### Records provided
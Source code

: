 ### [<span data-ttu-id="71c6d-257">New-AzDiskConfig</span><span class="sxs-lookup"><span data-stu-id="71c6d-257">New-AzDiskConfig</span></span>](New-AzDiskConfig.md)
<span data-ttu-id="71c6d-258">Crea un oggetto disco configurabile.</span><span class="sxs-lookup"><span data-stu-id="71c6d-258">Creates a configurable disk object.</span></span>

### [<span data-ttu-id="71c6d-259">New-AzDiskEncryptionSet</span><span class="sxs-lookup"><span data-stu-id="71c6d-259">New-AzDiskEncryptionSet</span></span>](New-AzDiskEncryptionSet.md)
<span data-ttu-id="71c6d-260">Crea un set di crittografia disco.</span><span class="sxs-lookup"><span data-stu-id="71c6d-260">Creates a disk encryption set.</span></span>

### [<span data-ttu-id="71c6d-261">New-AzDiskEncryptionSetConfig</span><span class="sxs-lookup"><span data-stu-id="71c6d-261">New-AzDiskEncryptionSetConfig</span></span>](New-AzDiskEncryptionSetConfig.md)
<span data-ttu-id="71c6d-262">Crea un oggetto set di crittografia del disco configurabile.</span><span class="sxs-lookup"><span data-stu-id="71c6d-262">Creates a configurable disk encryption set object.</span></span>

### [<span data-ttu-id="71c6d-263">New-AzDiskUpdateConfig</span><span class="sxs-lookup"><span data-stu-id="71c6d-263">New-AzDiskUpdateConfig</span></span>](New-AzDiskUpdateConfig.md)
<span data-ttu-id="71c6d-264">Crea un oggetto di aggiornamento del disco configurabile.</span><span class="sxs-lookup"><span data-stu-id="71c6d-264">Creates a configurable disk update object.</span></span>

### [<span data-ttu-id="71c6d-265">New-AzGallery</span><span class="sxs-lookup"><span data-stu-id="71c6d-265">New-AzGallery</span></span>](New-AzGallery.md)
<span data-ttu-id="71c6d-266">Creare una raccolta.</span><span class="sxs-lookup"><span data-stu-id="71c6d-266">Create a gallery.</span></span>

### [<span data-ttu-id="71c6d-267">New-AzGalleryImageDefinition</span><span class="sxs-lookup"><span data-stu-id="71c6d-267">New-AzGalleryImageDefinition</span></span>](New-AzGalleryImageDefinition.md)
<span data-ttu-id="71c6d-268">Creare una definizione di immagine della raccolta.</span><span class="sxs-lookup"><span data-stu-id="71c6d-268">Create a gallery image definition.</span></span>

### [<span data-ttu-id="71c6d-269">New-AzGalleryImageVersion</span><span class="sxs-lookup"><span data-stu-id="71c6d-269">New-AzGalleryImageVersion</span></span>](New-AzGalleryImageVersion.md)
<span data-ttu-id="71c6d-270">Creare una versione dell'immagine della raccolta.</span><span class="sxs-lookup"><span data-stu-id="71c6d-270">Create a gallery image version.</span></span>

...

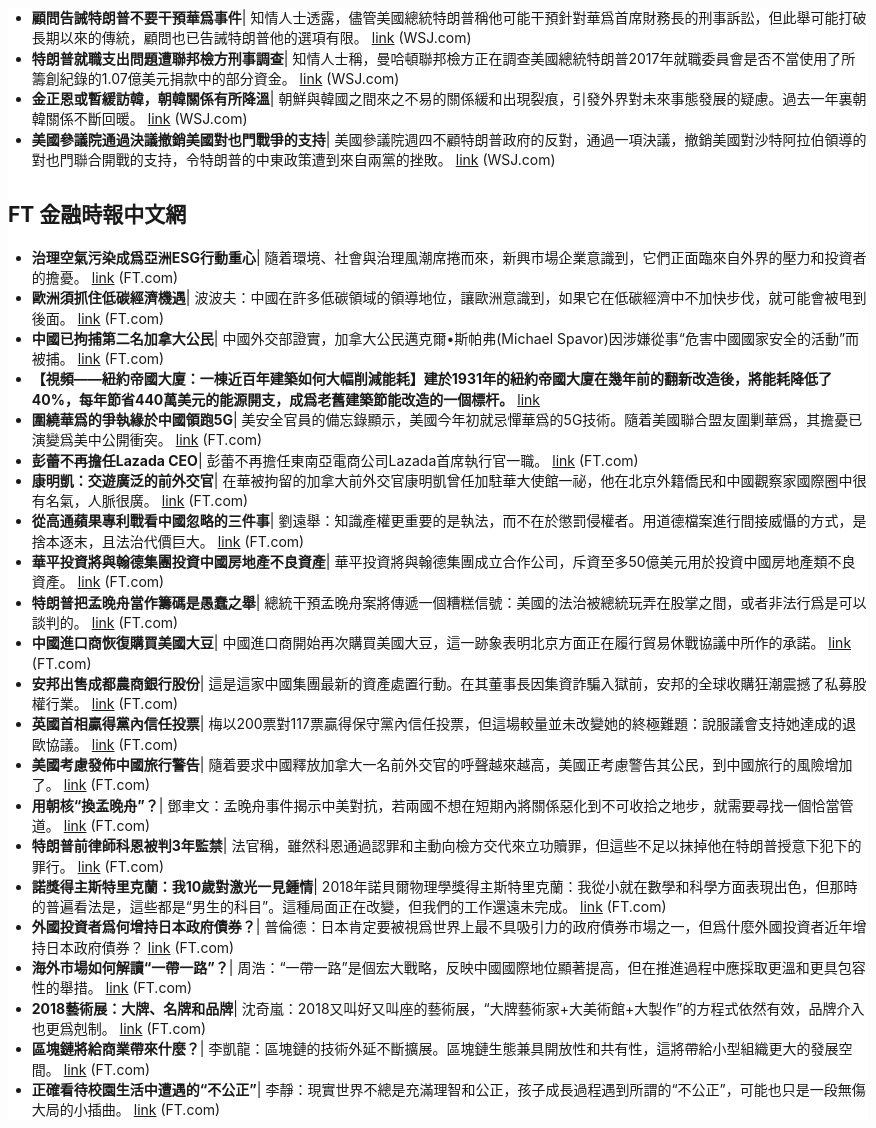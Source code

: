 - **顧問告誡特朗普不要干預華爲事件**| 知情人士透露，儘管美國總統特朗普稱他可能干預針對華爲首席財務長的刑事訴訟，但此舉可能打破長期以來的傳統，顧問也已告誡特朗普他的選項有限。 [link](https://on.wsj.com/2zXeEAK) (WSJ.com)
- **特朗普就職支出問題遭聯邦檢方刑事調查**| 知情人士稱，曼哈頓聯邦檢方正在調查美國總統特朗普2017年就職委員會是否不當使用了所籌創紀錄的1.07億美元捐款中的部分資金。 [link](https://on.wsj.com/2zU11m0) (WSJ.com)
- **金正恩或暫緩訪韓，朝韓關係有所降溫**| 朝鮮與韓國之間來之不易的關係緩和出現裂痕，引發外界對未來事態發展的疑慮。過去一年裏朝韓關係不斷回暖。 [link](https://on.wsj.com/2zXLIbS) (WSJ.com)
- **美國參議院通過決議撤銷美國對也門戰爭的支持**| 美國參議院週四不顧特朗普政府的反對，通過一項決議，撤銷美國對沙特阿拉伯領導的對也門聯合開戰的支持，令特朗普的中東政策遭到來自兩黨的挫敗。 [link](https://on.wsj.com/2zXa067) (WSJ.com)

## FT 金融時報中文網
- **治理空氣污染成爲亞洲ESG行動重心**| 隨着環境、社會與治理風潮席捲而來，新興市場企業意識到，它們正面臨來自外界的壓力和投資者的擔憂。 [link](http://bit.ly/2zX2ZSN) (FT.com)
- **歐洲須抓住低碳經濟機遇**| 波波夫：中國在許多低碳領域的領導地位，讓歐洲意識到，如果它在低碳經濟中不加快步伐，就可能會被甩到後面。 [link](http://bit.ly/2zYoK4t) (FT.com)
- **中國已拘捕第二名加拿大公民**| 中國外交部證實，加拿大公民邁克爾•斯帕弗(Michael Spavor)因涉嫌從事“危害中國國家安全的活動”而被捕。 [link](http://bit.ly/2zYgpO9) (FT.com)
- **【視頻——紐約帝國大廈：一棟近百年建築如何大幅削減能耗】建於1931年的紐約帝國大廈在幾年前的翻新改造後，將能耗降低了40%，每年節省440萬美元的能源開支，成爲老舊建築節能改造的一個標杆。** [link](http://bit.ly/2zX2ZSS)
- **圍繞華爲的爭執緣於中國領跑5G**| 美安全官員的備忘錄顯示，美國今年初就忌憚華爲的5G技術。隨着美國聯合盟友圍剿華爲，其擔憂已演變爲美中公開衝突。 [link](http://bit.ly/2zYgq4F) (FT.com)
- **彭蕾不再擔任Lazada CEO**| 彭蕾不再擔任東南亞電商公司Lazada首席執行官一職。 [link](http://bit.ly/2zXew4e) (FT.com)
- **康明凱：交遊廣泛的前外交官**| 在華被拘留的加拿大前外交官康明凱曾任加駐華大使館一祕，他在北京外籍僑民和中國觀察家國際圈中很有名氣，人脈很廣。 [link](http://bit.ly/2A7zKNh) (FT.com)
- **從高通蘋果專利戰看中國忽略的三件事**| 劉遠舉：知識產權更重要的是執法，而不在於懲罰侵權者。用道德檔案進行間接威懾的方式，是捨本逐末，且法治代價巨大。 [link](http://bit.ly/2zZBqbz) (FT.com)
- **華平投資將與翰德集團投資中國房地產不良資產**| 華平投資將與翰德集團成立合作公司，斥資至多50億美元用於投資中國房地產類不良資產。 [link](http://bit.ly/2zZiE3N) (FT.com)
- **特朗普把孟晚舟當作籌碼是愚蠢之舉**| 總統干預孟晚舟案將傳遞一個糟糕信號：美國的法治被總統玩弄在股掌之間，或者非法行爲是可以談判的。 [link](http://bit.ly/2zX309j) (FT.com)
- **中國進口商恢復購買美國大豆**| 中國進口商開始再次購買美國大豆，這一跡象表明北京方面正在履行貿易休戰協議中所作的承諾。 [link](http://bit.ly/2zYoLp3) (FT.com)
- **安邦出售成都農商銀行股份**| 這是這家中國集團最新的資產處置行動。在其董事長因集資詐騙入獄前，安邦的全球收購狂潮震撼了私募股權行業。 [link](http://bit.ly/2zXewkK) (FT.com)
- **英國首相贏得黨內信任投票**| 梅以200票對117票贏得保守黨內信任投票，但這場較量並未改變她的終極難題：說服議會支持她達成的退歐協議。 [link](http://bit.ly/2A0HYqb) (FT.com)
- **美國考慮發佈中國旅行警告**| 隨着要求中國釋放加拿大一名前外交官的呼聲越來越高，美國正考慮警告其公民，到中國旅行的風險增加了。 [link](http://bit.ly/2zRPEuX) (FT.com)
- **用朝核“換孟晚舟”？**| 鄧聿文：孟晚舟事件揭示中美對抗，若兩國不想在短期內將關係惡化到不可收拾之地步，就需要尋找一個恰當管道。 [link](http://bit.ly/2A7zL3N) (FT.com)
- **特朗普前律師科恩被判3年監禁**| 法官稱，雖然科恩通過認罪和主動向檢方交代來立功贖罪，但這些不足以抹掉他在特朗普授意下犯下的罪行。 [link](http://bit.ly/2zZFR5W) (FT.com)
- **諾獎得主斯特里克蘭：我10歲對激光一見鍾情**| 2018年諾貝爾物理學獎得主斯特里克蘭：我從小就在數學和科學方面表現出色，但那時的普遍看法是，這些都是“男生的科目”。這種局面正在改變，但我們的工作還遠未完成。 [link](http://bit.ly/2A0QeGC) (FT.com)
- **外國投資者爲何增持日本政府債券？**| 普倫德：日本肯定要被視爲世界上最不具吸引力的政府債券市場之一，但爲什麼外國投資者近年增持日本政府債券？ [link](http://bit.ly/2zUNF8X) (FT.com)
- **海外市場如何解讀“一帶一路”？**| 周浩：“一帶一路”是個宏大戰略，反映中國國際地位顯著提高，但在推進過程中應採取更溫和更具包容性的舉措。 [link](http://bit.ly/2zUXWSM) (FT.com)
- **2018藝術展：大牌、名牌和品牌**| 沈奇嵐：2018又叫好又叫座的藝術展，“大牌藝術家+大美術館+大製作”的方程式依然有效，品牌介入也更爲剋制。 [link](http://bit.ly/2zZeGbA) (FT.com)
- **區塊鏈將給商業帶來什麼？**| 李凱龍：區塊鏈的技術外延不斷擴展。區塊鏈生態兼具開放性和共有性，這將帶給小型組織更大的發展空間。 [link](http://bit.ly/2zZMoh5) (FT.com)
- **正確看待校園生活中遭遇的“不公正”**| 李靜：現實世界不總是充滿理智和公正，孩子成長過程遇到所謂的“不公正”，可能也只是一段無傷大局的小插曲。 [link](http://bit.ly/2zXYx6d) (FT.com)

==

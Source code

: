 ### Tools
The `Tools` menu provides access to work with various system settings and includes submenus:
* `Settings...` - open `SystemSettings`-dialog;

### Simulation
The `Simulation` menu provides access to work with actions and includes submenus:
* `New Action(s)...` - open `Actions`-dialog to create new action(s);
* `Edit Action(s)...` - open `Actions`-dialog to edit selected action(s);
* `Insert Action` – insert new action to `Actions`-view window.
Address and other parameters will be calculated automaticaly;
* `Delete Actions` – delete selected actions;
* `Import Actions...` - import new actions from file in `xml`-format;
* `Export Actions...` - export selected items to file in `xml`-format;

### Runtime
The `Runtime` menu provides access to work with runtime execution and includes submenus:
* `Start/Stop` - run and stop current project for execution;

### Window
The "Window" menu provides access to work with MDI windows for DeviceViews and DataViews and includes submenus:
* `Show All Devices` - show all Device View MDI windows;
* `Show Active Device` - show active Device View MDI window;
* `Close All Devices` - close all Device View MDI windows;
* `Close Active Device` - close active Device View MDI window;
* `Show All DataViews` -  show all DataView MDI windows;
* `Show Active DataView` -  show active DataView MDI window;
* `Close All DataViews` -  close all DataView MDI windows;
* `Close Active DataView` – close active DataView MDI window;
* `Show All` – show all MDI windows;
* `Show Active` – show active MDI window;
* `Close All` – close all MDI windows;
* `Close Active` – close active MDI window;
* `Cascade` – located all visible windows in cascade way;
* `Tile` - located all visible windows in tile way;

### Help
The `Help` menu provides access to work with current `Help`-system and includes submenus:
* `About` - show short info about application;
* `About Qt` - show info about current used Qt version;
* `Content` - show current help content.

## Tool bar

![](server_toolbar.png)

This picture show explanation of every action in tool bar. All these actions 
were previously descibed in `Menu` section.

### The problem
Ascertain the number of lines in the entries that include the word "includes", and report only that number.

### Your response
5